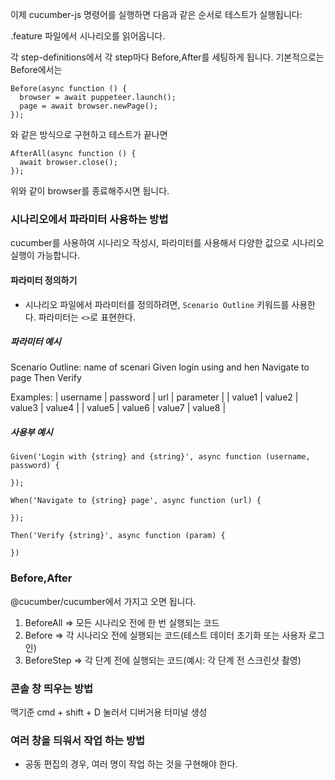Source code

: 이제 cucumber-js 명령어를 실행하면 다음과 같은 순서로 테스트가 실행됩니다:

.feature 파일에서 시나리오를 읽어옵니다.
<!-- support/world.js에서 정의한 CustomWorld 클래스의 인스턴스를 생성합니다.
support/hooks.js에서 정의한 Before 훅이 실행되어 브라우저를 실행합니다. -->
각 step-definitions에서 각 step마다 Before,After를 세팅하게 됩니다.
기본적으로는 Before에서는 
```
Before(async function () {
  browser = await puppeteer.launch();
  page = await browser.newPage();
});
```
와 같은 방식으로 구현하고 테스트가 끝나면
```
AfterAll(async function () {
  await browser.close();
});
```
위와 같이 browser를 종료해주시면 됩니다. 

### 시나리오에서 파라미터 사용하는 방법

cucumber를 사용하여 시나리오 작성시, 파라미터를 사용해서 다양한 값으로 시나리오 실행이 가능합니다.

#### 파라미터 정의하기
- 시나리오 파일에서 파라미터를 정의하려면, `Scenario Outline` 키워드를 사용한다. 파라미터는 `<>`로 표현한다.

##### 파라미터 예시
Scenario Outline: name of scenari 
  Given login using <username> and <password>
  hen Navigate to <url> page
  Then Verify <parameter>

  Examples:
    | username | password | url    | parameter |
    | value1   | value2   | value3 | value4    |
    | value5   | value6   | value7 | value8    |


##### 사용부 예시

```
Given('Login with {string} and {string}', async function (username, password) {

});

When('Navigate to {string} page', async function (url) {

});

Then('Verify {string}', async function (param) {

})
```

### Before,After
@cucumber/cucumber에서 가지고 오면 됩니다.

1. BeforeAll => 모든 시나리오 전에 한 번 실행되는 코드
2. Before => 각 시나리오 전에 실행되는 코드(테스트 데이터 초기화 또는 사용자 로그인)
3. BeforeStep => 각 단계 전에 실행되는 코드(예시: 각 단계 전 스크린샷 촬영)

### 콘솔 창 띄우는 방법
맥기준 cmd + shift + D 눌러서 디버거용 터미널 생성


### 여러 창을 듸워서 작업 하는 방법
- 공동 편집의 경우, 여러 명이 작업 하는 것을 구현해야 한다.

########

- **DIRECTIONS**: All lines holding the word "function" must be copied from the data.

- **SOLUTION TO THE PROBLEM**:
Before(async function () {
AfterAll(async function () {
Given('Login with {string} and {string}', async function (username, password) {
When('Navigate to {string} page', async function (url) {
Then('Verify {string}', async function (param) {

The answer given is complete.